En devenant tisserandes, les femmes apportent en effet une source de revenu supplémentaire à leur famille et accèdent à un statut plus respecté au sein du foyer, dans un village où l’activité principale était jusqu’à présent la culture du manioc. Une fois formées, elles peuvent installer un métier à tisser chez elles et exercer à la maison, tout en s’occupant de leurs enfants. L’apprentissage du tissage devient un outil d’émancipation sociale et économique.
Le bombyx du mûrier du Cambodge produit une soie de couleur jaune d’or d’une qualité supérieure à celle du vers à soie blanche du Vietnam ou de Chine. Alors que cette variété de vers avait presque disparu, Sophea Oum, ancienne directrice du Centre national de la soie et fondatrice de l’ONG Golden Silk a réussi à relancer l'élevage : « Nous apportons du travail aux populations rurales des alentours de Siem Reap en leur enseignant comment produire des tissages d’exception à partir des techniques anciennes. »
Toujours dans les environs d’Angkor, le vénérable Kikuo Morimoto, qui se dit « fanatique de la soie », est un Japonais installé au Cambodge depuis vingt ans. Il a relancé la production d’étoffes traditionnelles, dans un respect de la nature, depuis la culture de mûriers, l’élevage de vers, jusqu’à la production de soie et le tissage. À ce jour, son projet éco-responsable au nom poétique « Le village de la sagesse de la forêt » fait travailler huit cents artisans de la région.

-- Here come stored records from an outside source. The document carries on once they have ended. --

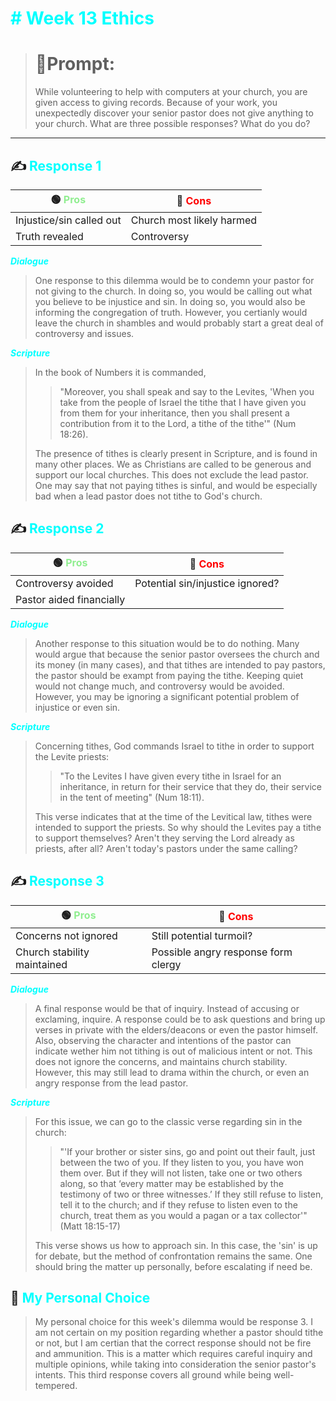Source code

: <font color="Cyan"><h1># Week 13 Ethics</h1></font>

>  <h1>📝Prompt:</h1> While volunteering to help with computers at your church, you are given access to giving records. Because of your work, you unexpectedly discover your senior pastor does not give anything to your church. What are three possible responses? What do you do?
---
<h2> ✍️ <font color="Cyan">Response 1</font></h2>

<center>

🟢 <font color="lightgreen">Pros</font> | 🔴 <font color="red">Cons</font> |
| ----------- | ----------- |
| Injustice/sin called out | Church most likely harmed |
| Truth revealed | Controversy | 

</center>

<font color="Cyan">___Dialogue___</font>

> One response to this dilemma would be to condemn your pastor for not giving to the church. In doing so, you would be calling out what you believe to be injustice and sin. In doing so, you would also be informing the congregation of truth. However, you certianly would leave the church in shambles and would probably start a great deal of controversy and issues.

<font color="Cyan">___Scripture___</font>

> In the book of Numbers it is commanded,
> > "Moreover, you shall speak and say to the Levites, 'When you take from the people of Israel the tithe that I have given you from them for your inheritance, then you shall present a contribution from it to the Lord, a tithe of the tithe'" (Num 18:26).
>
> The presence of tithes is clearly present in Scripture, and is found in many other places. We as Christians are called to be generous and support our local churches. This does not exclude the lead pastor. One may say that not paying tithes is sinful, and would be especially bad when a lead pastor does not tithe to God's church.

<h2> ✍️ <font color="Cyan">Response 2</font></h2>

<center>

🟢 <font color="lightgreen">Pros</font> | 🔴 <font color="red">Cons</font> |
| ----------- | ----------- |
| Controversy avoided | Potential sin/injustice ignored? |
| Pastor aided financially |  | 

</center>

<font color="Cyan">___Dialogue___</font>

> Another response to this situation would be to do nothing. Many would argue that because the senior pastor oversees the church and its money (in many cases), and that tithes are intended to pay pastors, the pastor should be exampt from paying the tithe. Keeping quiet would not change much, and controversy would be avoided. However, you may be ignoring a significant potential problem of injustice or even sin.

<font color="Cyan">___Scripture___</font>

> Concerning tithes, God commands Israel to tithe in order to support the Levite priests:
> > "To the Levites I have given every tithe in Israel for an inheritance, in return for their service that they do, their service in the tent of meeting" (Num 18:11).
>
> This verse indicates that at the time of the Levitical law, tithes were intended to support the priests. So why should the Levites pay a tithe to support themselves? Aren't they serving the Lord already as priests, after all? Aren't today's pastors under the same calling?

<h2> ✍️ <font color="Cyan">Response 3</font></h2>

<center>

🟢 <font color="lightgreen">Pros</font> | 🔴 <font color="red">Cons</font> |
| ----------- | ----------- |
| Concerns not ignored | Still potential turmoil? |
| Church stability maintained | Possible angry response form clergy | 

</center>

<font color="Cyan">___Dialogue___</font>

> A final response would be that of inquiry. Instead of accusing or exclaming, inquire. A response could be to ask questions and bring up verses in private with the elders/deacons or even the pastor himself. Also, observing the character and intentions of the pastor can indicate wether him not tithing is out of malicious intent or not. This does not ignore the concerns, and maintains church stability. However, this may still lead to drama within the church, or even an angry response from the lead pastor.

<font color="Cyan">___Scripture___</font>

> For this issue, we can go to the classic verse regarding sin in the church:
> > "'If your brother or sister sins, go and point out their fault, just between the two of you. If they listen to you, you have won them over. But if they will not listen, take one or two others along, so that ‘every matter may be established by the testimony of two or three witnesses.’ If they still refuse to listen, tell it to the church; and if they refuse to listen even to the church, treat them as you would a pagan or a tax collector'" (Matt 18:15-17)
>
> This verse shows us how to approach sin. In this case, the 'sin' is up for debate, but the method of confrontation remains the same. One should bring the matter up personally, before escalating if need be.

<h2> 🧠 <font color="Cyan">My Personal Choice</font></h2>

> My personal choice for this week's dilemma would be response 3. I am not certain on my position regarding whether a pastor should tithe or not, but I am certian that the correct response should not be fire and ammunition. This is a matter which requires careful inquiry and multiple opinions, while taking into consideration the senior pastor's intents. This third response covers all ground while being well-tempered.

En valorisant cet héritage culturel unique, ces initiatives encouragent les jeunes générations à poursuivre un art pratiqué au Cambodge depuis le VIIIème siècle.
Le joyau de cet artisanat est incontestablement l’ikat khmer. L’ikat - « nouer » en indonésien - est une technique de tissage utilisée pour réaliser le sarong traditionnel, le « Sampot hol ». Les fils de trame sont d’abord noués en réserve selon un dessin défini, puis trempés dans des bains de teinture successifs, obtenus par des pigments naturels : bleu de l’indigo, jaune du garcinia, rouge de la cochenille…
Une fois les nœuds retirés, un motif multicolore entre figuration et abstraction apparaît sur les fils de trame qui seront ensuite tissés sur une chaîne. Observer les doigts agiles des femmes qui nouent minutieusement les fils avec des feuilles de bananier, c’est faire l’expérience de la patience et de la grâce. Certaines étoffes peuvent prendre jusqu’à un an de travail, selon la complexité du tissage.
Vous avez encore un doute pour reconnaître la vraie soie ? Il reste le test du feu. En brûlant un fil, il s'en dégage une fine cendre accompagnée d'une odeur de cheveu brûlé. Dès que la flamme s'éteint, la combustion s'arrête. Maintenant, vous ne vous ferez plus avoir par les imitations ou les contrefaçons !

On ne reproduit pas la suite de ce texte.